Start of ENTRIES SHOWN

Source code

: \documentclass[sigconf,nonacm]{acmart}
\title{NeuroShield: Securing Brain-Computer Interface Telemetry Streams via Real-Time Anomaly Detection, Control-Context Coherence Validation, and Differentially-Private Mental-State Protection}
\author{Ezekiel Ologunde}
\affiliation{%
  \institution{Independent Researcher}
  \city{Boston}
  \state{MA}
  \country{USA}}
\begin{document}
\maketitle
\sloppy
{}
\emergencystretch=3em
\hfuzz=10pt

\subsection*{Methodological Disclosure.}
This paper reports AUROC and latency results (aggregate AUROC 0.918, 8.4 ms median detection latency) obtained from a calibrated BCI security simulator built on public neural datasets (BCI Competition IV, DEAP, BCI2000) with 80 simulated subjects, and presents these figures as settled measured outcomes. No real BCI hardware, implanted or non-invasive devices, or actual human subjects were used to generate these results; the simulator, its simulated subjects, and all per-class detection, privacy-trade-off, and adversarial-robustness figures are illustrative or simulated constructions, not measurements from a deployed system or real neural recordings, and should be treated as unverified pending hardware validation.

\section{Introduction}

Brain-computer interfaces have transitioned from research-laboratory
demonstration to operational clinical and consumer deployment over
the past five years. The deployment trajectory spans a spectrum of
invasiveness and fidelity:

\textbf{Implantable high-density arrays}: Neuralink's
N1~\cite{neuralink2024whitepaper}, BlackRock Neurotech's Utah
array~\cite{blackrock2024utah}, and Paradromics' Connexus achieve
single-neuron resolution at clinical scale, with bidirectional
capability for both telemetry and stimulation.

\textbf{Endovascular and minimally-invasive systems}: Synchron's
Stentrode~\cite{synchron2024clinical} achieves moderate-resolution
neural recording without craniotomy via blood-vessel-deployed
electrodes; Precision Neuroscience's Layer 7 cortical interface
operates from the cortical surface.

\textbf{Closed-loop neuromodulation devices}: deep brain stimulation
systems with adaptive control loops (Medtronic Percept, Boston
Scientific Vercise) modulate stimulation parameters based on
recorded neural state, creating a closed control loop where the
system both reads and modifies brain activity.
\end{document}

End of ENTRIES SHOWN

> _REQUIRED ACTION_: Your task is to copy every line of the entries that contains the string "cite".

> _EXERCISE SOLUTION_:
N1~\cite{neuralink2024whitepaper}, BlackRock Neurotech's Utah
array~\cite{blackrock2024utah}, and Paradromics' Connexus achieve
Stentrode~\cite{synchron2024clinical} achieves moderate-resolution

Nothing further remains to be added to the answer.